> WHAT YOU SHOULD DO
Your answer should be the lines of the data below that contain "итоге".

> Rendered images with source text
--*--

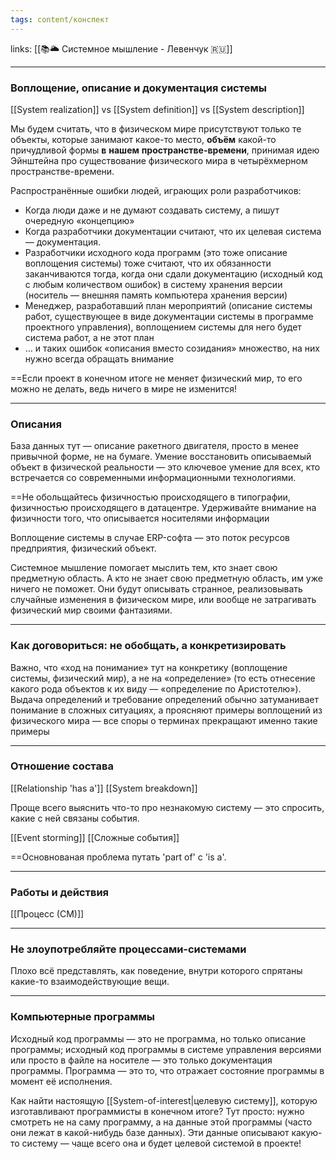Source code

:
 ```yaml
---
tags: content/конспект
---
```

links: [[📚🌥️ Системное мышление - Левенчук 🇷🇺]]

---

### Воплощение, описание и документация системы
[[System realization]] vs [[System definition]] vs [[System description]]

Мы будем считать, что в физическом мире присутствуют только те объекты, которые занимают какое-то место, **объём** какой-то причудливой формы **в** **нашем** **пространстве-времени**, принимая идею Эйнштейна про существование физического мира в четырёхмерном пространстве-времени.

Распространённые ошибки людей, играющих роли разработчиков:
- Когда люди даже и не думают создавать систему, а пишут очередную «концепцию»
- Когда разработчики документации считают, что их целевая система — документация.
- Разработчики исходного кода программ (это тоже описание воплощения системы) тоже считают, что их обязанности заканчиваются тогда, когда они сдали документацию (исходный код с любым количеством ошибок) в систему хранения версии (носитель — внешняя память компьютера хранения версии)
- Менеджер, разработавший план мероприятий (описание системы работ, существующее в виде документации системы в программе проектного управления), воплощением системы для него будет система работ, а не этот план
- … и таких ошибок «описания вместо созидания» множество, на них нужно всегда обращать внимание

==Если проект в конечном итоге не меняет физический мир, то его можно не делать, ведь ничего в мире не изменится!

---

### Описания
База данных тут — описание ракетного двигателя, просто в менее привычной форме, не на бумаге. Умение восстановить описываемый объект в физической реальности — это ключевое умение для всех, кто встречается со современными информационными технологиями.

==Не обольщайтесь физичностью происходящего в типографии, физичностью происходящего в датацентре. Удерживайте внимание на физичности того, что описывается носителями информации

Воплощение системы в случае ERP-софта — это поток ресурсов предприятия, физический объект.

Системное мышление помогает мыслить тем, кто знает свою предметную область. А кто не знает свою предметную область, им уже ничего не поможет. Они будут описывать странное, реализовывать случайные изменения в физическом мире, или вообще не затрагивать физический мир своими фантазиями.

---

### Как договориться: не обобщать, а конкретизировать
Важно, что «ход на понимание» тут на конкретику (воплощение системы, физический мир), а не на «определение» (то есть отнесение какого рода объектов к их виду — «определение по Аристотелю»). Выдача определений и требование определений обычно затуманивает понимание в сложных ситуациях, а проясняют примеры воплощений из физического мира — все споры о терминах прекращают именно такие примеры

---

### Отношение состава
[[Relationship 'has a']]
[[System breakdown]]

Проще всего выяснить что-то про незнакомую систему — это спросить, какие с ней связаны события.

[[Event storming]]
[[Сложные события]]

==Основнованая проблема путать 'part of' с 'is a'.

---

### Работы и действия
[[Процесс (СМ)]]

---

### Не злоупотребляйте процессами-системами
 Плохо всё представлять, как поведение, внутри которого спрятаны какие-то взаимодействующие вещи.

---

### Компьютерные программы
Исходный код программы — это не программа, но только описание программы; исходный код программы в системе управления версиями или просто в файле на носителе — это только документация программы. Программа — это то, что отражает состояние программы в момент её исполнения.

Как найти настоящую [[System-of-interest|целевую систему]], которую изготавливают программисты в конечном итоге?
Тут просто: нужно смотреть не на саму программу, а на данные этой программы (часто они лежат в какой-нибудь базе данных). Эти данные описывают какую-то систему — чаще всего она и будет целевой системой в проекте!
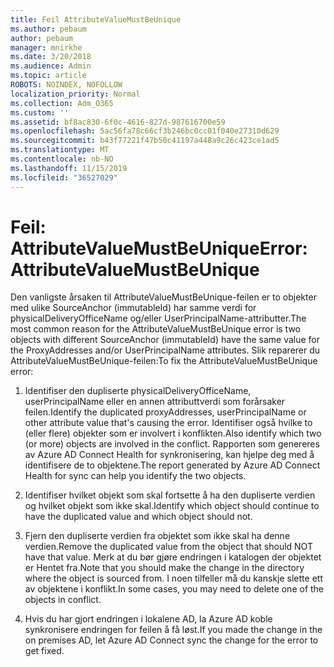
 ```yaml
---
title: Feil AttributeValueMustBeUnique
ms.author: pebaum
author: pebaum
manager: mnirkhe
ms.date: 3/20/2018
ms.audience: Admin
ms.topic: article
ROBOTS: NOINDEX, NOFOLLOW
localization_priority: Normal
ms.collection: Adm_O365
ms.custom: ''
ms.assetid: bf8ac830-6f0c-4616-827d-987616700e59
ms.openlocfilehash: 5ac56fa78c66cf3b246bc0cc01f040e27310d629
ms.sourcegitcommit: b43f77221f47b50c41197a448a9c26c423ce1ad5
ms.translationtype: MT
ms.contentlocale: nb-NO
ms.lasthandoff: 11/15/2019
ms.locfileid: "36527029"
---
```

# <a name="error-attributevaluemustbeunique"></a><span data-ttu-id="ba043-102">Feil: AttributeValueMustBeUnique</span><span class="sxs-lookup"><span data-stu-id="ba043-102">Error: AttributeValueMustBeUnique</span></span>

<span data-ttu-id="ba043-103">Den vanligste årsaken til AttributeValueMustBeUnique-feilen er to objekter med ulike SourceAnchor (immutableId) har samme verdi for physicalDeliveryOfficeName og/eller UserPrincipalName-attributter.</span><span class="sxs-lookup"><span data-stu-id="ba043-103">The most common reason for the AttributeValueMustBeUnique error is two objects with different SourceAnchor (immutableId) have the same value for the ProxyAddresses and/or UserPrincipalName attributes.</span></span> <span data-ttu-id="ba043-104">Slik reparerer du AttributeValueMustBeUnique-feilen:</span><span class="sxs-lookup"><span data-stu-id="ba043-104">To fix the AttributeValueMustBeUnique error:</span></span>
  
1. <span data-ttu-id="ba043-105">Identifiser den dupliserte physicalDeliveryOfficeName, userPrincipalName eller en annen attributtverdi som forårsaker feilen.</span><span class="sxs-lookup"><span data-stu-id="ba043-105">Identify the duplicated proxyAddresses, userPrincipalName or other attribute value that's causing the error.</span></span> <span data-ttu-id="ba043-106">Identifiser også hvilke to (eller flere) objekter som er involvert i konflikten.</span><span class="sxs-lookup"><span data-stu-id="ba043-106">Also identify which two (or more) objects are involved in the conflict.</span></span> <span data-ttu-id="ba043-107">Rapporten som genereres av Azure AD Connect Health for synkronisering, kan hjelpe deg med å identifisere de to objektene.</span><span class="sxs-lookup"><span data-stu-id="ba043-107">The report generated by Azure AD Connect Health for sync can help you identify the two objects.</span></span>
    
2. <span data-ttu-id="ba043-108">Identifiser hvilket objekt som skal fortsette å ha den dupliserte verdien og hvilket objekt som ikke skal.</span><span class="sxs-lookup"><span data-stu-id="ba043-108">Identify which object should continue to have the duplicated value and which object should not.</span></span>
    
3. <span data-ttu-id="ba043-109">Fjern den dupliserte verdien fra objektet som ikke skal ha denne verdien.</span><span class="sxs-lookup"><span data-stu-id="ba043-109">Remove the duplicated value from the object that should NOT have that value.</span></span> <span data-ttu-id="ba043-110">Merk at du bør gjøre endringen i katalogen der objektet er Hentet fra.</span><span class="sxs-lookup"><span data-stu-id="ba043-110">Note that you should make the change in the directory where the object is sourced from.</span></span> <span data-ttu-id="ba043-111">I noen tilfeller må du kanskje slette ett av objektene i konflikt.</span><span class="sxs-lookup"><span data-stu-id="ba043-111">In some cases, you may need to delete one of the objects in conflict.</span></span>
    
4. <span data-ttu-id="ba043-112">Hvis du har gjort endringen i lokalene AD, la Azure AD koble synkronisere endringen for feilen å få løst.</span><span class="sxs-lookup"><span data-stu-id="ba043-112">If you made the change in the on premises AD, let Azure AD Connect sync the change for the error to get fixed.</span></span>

--*--

> ANSWER SECTION
==Если проект в конечном итоге не меняет физический мир, то его можно не делать, ведь ничего в мире не изменится!
Как найти настоящую [[System-of-interest|целевую систему]], которую изготавливают программисты в конечном итоге?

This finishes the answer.